Les régimes arabes du Moyen-Orient et les deux puissances non arabes de la région, l’Iran et la Turquie, se sont engagés à le contenir, avant de le chasser des territoires qu’il a conquis et de le faire disparaître.
Israël ? Il observe les gesticulations des deux coalitions qui le combattent et les propos belliqueux que profèrent leurs dirigeants. Sans rien dire et sans que « l’État islamique » ne dépasse, à son endroit, le stade de l’insulte.

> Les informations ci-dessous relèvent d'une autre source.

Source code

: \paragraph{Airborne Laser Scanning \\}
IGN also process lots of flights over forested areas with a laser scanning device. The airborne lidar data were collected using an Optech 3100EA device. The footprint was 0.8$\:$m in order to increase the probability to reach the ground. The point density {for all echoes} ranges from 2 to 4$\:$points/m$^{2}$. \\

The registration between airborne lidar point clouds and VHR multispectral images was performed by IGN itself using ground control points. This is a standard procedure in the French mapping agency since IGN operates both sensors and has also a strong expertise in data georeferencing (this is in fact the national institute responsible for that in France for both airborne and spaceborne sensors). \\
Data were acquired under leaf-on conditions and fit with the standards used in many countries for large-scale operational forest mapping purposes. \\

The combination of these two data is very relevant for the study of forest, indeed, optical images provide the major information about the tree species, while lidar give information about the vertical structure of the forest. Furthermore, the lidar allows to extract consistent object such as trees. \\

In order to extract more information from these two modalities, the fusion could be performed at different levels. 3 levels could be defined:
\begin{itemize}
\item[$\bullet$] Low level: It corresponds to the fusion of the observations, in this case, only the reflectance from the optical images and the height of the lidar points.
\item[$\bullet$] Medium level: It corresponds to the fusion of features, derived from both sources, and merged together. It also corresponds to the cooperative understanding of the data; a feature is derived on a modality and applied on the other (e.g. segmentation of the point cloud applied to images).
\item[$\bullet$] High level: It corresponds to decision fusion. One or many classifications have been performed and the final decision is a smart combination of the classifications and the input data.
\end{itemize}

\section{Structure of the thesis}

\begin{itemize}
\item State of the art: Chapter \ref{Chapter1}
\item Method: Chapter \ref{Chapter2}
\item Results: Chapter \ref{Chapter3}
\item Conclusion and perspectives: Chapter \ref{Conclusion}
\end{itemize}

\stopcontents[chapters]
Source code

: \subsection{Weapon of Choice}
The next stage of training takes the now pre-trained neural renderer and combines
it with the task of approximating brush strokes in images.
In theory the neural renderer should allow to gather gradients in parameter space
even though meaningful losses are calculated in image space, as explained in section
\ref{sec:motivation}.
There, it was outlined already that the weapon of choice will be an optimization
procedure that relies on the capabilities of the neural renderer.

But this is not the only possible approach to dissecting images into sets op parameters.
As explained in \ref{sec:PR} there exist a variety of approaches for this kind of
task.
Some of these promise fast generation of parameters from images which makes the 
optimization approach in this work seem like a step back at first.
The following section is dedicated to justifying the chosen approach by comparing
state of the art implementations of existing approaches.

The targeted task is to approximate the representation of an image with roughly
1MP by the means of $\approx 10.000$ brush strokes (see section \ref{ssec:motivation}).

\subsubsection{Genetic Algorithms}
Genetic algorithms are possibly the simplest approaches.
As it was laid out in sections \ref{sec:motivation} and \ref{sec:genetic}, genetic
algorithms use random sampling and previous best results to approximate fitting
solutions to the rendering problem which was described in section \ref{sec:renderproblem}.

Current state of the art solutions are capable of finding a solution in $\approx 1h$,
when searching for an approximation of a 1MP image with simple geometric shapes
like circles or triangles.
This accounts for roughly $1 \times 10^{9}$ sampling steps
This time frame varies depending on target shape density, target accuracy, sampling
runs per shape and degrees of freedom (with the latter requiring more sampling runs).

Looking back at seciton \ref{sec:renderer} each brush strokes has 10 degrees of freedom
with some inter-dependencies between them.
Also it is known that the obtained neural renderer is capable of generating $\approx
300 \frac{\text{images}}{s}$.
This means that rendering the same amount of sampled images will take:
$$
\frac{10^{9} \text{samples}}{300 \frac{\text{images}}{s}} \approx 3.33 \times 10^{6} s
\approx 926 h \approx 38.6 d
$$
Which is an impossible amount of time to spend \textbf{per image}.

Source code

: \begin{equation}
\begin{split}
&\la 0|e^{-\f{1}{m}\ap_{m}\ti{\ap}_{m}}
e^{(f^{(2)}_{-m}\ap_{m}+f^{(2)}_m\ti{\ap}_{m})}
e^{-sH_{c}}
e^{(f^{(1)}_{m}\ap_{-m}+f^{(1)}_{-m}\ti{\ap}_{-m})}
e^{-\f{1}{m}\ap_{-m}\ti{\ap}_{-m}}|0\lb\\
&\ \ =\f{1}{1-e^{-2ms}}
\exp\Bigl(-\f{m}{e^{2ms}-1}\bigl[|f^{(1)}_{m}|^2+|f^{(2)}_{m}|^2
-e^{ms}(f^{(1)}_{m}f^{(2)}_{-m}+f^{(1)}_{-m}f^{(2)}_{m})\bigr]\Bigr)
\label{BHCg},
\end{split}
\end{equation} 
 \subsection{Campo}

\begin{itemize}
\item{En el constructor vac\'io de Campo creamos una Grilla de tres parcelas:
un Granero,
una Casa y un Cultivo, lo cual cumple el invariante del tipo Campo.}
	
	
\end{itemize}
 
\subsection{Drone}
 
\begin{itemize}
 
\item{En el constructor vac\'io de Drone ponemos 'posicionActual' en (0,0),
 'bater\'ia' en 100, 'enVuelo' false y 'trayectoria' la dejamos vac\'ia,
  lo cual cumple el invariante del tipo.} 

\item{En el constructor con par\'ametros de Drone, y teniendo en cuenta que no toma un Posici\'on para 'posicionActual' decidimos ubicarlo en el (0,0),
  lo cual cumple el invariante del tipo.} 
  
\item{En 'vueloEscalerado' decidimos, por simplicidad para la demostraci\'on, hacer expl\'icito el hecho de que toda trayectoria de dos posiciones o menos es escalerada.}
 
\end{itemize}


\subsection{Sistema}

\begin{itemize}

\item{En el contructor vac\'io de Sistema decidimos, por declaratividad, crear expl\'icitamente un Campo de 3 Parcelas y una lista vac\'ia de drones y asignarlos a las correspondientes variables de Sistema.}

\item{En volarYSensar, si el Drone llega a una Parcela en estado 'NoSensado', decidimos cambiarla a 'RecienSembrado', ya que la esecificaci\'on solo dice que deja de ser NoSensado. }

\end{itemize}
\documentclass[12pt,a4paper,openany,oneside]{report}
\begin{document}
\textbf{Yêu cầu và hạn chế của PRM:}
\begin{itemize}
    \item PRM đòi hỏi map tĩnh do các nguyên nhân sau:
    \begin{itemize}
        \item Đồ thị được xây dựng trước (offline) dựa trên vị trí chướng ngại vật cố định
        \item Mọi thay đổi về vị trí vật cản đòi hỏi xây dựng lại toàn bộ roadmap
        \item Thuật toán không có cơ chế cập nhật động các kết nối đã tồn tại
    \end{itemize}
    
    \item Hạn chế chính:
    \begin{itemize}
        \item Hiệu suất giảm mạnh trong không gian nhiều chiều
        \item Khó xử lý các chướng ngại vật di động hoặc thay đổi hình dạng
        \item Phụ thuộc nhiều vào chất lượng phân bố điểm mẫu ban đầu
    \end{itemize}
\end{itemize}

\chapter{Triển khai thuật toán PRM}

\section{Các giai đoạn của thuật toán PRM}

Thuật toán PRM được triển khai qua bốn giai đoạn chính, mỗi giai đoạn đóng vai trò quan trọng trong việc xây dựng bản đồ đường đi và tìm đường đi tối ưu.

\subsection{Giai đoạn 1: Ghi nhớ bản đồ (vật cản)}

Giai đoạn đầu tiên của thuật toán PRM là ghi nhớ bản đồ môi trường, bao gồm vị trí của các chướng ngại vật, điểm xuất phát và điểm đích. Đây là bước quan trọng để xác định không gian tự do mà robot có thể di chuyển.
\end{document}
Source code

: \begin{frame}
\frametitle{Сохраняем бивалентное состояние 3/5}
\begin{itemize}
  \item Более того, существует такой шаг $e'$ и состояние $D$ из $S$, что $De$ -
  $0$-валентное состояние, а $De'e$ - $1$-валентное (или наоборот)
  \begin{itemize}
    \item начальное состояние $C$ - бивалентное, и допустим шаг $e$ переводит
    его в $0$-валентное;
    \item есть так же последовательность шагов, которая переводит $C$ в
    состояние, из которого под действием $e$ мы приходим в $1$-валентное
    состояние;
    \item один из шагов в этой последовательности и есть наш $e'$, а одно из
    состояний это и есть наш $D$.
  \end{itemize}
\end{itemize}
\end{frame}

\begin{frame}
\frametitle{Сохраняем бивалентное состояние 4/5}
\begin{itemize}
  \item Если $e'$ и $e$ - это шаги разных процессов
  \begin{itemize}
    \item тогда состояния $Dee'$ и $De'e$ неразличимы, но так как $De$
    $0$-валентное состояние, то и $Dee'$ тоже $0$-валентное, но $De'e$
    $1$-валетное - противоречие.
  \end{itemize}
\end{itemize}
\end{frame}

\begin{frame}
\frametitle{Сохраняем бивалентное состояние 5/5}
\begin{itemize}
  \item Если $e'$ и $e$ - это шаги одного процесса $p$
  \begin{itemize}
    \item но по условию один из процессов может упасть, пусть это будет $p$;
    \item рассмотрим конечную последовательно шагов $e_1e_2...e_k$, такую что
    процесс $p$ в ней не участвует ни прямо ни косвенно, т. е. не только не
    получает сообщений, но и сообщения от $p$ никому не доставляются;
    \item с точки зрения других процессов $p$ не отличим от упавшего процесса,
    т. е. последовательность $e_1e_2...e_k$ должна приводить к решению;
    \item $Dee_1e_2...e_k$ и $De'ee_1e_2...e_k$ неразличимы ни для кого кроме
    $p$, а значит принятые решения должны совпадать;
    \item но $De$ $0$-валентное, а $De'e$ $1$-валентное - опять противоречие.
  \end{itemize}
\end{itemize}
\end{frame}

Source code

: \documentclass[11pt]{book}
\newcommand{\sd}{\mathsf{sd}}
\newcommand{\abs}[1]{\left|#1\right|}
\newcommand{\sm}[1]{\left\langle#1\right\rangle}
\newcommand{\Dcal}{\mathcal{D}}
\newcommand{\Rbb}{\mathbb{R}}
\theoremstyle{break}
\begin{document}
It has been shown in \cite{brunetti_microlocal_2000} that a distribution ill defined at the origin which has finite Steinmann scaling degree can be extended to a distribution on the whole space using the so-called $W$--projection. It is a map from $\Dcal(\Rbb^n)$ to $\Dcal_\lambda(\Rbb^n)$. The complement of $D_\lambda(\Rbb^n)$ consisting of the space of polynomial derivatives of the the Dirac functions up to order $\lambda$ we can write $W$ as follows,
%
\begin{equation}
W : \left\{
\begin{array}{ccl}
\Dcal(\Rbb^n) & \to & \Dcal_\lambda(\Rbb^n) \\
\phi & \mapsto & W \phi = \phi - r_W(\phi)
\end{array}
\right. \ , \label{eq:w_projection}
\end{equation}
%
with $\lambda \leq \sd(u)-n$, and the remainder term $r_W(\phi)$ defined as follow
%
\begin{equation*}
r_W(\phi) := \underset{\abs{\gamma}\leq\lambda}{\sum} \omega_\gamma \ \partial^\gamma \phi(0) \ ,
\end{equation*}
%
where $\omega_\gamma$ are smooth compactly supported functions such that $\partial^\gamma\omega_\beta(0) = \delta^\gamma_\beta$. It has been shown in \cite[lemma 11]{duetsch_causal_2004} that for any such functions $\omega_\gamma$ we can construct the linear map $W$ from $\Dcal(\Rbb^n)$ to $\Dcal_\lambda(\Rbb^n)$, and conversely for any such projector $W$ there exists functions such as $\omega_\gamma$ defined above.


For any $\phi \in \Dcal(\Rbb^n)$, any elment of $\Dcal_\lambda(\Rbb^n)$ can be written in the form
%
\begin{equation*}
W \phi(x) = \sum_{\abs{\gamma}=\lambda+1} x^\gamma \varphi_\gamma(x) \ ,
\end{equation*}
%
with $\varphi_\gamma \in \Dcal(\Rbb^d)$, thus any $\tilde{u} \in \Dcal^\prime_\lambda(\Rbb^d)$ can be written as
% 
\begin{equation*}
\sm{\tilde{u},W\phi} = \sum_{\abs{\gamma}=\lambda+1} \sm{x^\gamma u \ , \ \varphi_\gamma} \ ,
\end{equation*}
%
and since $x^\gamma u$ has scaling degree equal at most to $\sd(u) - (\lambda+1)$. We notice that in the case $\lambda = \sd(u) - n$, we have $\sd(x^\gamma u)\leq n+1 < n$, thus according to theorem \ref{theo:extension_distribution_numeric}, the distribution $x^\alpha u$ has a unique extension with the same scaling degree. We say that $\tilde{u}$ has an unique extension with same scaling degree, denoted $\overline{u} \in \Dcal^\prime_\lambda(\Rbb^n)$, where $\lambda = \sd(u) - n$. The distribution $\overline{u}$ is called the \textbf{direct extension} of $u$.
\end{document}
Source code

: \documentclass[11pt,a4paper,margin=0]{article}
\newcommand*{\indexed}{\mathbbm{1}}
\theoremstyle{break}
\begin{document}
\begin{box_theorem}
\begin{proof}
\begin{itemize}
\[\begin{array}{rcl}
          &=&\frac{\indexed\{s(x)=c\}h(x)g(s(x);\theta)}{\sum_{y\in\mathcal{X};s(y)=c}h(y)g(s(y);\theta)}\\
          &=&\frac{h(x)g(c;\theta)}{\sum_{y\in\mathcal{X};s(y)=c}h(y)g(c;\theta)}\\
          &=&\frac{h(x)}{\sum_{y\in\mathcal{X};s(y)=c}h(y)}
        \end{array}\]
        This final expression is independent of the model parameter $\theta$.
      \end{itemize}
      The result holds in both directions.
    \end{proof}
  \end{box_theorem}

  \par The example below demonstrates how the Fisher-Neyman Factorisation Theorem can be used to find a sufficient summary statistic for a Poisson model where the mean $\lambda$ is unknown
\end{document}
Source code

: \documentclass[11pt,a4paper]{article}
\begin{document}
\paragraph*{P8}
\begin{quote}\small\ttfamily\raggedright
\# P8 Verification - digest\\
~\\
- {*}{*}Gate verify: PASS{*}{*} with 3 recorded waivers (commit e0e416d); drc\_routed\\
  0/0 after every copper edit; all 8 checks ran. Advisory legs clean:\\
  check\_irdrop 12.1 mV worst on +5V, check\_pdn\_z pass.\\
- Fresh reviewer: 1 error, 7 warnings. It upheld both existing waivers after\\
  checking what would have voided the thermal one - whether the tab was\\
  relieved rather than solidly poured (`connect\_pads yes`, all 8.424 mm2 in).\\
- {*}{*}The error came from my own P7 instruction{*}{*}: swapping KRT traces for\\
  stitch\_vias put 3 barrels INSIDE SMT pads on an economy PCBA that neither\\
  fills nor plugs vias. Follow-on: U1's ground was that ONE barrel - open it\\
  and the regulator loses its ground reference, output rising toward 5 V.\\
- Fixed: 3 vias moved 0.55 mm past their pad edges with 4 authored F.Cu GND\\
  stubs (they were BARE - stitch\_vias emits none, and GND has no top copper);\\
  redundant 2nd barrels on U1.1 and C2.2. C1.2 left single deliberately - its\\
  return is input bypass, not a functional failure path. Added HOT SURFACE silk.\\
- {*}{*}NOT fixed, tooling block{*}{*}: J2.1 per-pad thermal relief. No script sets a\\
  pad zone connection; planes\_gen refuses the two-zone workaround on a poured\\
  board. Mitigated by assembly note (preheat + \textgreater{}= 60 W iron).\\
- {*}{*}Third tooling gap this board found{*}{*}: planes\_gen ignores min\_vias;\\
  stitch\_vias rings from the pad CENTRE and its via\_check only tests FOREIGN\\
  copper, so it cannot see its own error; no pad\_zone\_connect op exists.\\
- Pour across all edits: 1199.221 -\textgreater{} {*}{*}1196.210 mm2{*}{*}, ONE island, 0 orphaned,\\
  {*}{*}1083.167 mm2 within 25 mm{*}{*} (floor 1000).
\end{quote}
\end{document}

Aucun pays n’a osé engager de troupes au sol contre lui, aucun résultat visible n’a été obtenu, et l’on ne nous en annonce pas.
S’il n’a pas conquis de nouveaux territoires, « l’État islamique » gouverne 6 millions de personnes et a essaimé, notamment dans le Sinaï égyptien, en Libye, au Tchad et au Nigeria. Ici et là, des groupes terroristes aux contours mal définis lui ont prêté allégeance.
Sont-ils seulement la périphérie d’un centre – Irak et Syrie – où tout se décide et se joue ? Nul ne le sait, mais on émet l’hypothèse que si ce centre venait à être enfoncé, ce serait en Libye que les dirigeants de « l’État islamique » tenteraient de se reconstituer…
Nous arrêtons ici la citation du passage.